→ **WHAT YOU WILL DO**: Below are records to be repeated exactly. Leave their pictures behind.

→ **SOURCE RECORDS**:
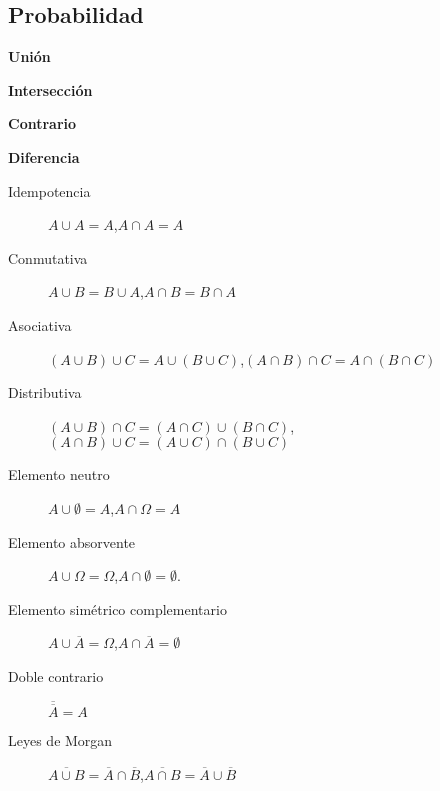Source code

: \begin{multicols*}{2}
\newpage

\subsection*{Probabilidad}

\begin{tcolorbox}[hbox, title=Operaciones de sucesos]
\begin{minipage}{0.4\textwidth}
\textbf{Unión}
\begin{center}

\end{center}
\textbf{Intersección}
\begin{center}

\end{center}
\textbf{Contrario}
\begin{center}

\end{center}
\textbf{Diferencia}
\begin{center}

\end{center}
\end{minipage}
\end{tcolorbox}

\begin{tcolorbox}[hbox, title=Álgebra de sucesos]
\begin{minipage}{0.4\textwidth}
\begin{description}
\item[Idempotencia] $A\cup A=A$,\quad $A\cap A=A$
\item[Conmutativa] $A\cup B=B\cup A$,\quad $A\cap B = B\cap A$
\item[Asociativa] $(A\cup B)\cup C = A\cup (B\cup C)$,\quad $(A\cap B)\cap C = A\cap (B\cap C)$
\item[Distributiva] $(A\cup B)\cap C = (A\cap C)\cup (B\cap C)$,\quad $(A\cap B)\cup C = (A\cup C)\cap (B\cup C)$
\item[Elemento neutro] $A\cup \emptyset=A$,\quad $A\cap \Omega=A$
\item[Elemento absorvente] $A\cup \Omega=\Omega$,\quad $A\cap \emptyset=\emptyset$.
\item[Elemento simétrico complementario] $A\cup \overline A = \Omega$,\quad $A\cap \overline A= \emptyset$
\item[Doble contrario] $\overline{\overline A} = A$
\item[Leyes de Morgan] $\overline{A\cup B} = \overline A\cap \overline B$,\quad $\overline{A\cap B} = \overline A\cup \overline B$
\end{description}
\end{minipage}
\end{tcolorbox}


\end{multicols*}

→ **TASK ANSWER**:
Source code

: \begin{multicols*}{2}
\newpage

\subsection*{Probabilidad}

\begin{tcolorbox}[hbox, title=Operaciones de sucesos]
\begin{minipage}{0.4\textwidth}
\textbf{Unión}
\begin{center}

\end{center}
\textbf{Intersección}
\begin{center}

\end{center}
\textbf{Contrario}
\begin{center}

\end{center}
\textbf{Diferencia}
\begin{center}

\end{center}
\end{minipage}
\end{tcolorbox}

\begin{tcolorbox}[hbox, title=Álgebra de sucesos]
\begin{minipage}{0.4\textwidth}
\begin{description}
\item[Idempotencia] $A\cup A=A$,\quad $A\cap A=A$
\item[Conmutativa] $A\cup B=B\cup A$,\quad $A\cap B = B\cap A$
\item[Asociativa] $(A\cup B)\cup C = A\cup (B\cup C)$,\quad $(A\cap B)\cap C = A\cap (B\cap C)$
\item[Distributiva] $(A\cup B)\cap C = (A\cap C)\cup (B\cap C)$,\quad $(A\cap B)\cup C = (A\cup C)\cap (B\cup C)$
\item[Elemento neutro] $A\cup \emptyset=A$,\quad $A\cap \Omega=A$
\item[Elemento absorvente] $A\cup \Omega=\Omega$,\quad $A\cap \emptyset=\emptyset$.
\item[Elemento simétrico complementario] $A\cup \overline A = \Omega$,\quad $A\cap \overline A= \emptyset$
\item[Doble contrario] $\overline{\overline A} = A$
\item[Leyes de Morgan] $\overline{A\cup B} = \overline A\cap \overline B$,\quad $\overline{A\cap B} = \overline A\cup \overline B$
\end{description}
\end{minipage}
\end{tcolorbox}


\end{multicols*}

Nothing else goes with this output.